Chukhnin read the secret telegram from Romania only a few hours after his train arrived at Sevastopol on the morning of June 20. The news ruled out any chance of the Stremitelny making a quick capture of the battleship in Constanza. But with the Potemkin on the run, low on coal and food, and with Bulgaria, Romania, and Turkey all having agreed not to aid the sailors, the rebels' ability to sustain their mutiny was growing weaker by the hour. Soon they would be seized or sunk—whether at sea or in a Russian port. Chukhnin's preparations for the mutineers' trial and punishment, in accordance with the tsar's orders, no longer looked so premature. He had already selected a pier in Odessa for their execution—to be conducted, on his orders, in front of the squadron. A hangman and coffins were being arranged. Only the issue of where they would be buried remained unanswered, but state property around Peresyp was likely the best option.

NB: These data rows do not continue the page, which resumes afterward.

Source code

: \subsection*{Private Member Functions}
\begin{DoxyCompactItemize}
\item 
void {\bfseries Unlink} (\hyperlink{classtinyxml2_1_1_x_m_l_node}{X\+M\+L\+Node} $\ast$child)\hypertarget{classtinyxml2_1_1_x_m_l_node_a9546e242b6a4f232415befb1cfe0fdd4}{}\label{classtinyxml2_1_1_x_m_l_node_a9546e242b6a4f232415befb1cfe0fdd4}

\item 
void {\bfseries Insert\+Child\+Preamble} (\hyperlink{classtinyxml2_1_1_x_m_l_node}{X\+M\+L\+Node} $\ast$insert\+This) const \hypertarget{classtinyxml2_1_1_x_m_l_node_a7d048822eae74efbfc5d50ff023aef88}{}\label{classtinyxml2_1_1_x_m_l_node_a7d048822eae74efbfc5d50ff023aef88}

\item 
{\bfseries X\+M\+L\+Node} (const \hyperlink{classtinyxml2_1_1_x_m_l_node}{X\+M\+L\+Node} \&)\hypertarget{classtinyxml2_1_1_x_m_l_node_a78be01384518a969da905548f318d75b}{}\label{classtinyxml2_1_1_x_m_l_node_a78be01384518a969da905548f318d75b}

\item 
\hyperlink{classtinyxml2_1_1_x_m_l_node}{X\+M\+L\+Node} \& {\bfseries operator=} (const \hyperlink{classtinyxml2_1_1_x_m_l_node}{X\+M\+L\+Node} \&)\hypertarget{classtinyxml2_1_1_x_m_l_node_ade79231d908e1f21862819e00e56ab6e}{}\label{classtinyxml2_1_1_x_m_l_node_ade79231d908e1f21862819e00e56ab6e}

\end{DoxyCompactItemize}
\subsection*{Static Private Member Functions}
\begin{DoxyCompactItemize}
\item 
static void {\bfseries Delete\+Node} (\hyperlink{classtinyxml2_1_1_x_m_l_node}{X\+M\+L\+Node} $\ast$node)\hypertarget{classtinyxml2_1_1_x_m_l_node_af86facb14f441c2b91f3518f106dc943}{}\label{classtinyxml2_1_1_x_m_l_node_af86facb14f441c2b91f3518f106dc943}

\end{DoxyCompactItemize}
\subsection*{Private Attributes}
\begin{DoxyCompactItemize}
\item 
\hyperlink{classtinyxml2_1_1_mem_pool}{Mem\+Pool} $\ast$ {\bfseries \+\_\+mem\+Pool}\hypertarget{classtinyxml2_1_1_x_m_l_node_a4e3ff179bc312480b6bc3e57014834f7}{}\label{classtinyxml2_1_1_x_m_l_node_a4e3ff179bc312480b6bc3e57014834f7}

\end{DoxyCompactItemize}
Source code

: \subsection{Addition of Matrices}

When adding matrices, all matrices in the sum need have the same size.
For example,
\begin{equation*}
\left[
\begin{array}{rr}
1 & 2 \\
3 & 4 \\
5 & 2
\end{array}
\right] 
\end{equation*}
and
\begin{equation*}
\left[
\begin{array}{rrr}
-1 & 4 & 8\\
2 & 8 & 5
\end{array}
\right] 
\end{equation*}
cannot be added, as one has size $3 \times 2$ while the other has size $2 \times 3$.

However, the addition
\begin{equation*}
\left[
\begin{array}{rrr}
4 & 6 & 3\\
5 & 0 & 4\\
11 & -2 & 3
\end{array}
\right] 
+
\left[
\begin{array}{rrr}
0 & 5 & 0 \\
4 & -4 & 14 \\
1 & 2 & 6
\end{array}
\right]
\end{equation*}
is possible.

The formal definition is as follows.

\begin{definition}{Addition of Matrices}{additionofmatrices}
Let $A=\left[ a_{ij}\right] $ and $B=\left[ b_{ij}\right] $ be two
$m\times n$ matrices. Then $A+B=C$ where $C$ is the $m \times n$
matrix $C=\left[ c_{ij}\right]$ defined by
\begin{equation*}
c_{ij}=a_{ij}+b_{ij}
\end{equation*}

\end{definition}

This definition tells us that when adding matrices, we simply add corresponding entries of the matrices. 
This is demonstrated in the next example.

Equally pressing on the vice admiral's mind was the state of insurrection among Sevastopol's sailors. His spies had already learned of a revolutionary plan to break into the base's armory, man the rest of the fleet, and join the Potemkin. Chukhnin struck preemptively that very morning. Over two thousand sailors were brought to the fleet's main yard for, they were told, a parade to celebrate Chukhnin's return from St. Petersburg. While the sailors waited, gendarmes locked the gates to the yard. Meanwhile, the officers removed every weapon from the armory and secured them outside the base.
That afternoon, Chukhnin resolved to speak to the battleship crews that had returned from Odessa. As in Nikolayev, he believed if he reasoned with the sailors, they would see the evils of mutiny and resist the "deceptions" cast by the revolutionaries. Before he departed for the Rostislav, his staff attempted to dissuade him from going.
"The crews despise you," one of his officers dared say. "You're putting yourself in danger."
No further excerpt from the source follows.